Now, 45 years later at the Sarjeant Gallery, Keating's vision of an indigenous design was realised, when another Maori woman who had also won a beauty pageant, turned up to model the fashions of local designers in the Manawa Ora Tohu Kakahu fashion parade.
Miss Wanganui, Amanda Hiroti, stepped into Keating's silk-and- harakeke three-piece, which she said, "fit perfectly as though I had made it for her".
No-one had tried the three-piece before, Keating said. Keating dyed pieces of harakeke and raw silk and then plaited the harakeke. The other harakeke she sewed together to wrap around the bodice.

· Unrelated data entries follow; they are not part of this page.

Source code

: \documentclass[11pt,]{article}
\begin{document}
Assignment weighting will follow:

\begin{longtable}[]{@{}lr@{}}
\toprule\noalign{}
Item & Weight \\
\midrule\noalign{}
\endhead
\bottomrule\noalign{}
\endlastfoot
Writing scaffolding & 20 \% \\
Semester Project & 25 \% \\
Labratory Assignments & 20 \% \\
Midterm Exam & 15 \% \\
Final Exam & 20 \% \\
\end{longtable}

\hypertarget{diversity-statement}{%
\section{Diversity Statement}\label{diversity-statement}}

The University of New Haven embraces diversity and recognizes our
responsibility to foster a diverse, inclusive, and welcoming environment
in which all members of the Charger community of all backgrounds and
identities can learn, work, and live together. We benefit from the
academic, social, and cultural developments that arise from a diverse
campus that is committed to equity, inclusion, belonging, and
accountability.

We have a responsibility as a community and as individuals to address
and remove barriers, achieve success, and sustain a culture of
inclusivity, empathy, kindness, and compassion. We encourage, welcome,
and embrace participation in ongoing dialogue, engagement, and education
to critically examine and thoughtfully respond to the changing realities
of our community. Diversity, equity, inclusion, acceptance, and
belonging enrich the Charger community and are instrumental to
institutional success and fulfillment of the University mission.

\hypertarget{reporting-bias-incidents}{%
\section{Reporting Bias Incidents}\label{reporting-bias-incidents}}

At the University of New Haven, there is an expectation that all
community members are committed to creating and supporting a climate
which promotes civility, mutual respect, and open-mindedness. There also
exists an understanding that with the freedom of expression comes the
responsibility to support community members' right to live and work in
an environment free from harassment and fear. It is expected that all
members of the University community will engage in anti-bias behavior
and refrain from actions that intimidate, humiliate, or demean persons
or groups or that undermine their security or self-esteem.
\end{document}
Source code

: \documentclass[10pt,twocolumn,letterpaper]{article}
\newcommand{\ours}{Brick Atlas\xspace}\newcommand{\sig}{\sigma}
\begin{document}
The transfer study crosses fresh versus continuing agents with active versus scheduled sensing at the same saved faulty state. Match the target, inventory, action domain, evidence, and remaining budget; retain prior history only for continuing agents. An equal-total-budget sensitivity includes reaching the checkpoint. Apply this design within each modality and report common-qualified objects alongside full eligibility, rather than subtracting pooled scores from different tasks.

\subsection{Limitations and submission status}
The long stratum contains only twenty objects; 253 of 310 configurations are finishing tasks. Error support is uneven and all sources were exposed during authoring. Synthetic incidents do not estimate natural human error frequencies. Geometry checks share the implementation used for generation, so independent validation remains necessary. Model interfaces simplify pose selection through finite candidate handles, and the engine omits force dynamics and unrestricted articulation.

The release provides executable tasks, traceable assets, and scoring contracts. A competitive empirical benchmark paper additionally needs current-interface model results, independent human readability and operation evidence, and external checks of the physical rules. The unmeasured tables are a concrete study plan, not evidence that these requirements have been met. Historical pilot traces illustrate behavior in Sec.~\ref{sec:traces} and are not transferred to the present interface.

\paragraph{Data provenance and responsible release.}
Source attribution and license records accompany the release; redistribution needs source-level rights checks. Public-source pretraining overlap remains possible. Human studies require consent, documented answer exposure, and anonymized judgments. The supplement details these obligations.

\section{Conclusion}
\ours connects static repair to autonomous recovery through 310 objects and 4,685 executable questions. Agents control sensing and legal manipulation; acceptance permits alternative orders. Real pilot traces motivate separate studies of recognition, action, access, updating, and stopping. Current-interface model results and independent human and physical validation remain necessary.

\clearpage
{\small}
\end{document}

The silk skirt, harakeke overskirt and bodice was topped with a hat of dyed harakeke.
Ornamental poi hung from the waistband, reminiscent of the former beauty queen who was expert with the double and triple poi.
Another interesting link to the volcanic plateau and Tuwharetoa is Miss Kingi's whakapapa to Sir Hepi Te Heu Heu.
Miss Kingi's grandmother was the daughter of Te Whataiwi, a first cousin to Tureiti Te Heuheu.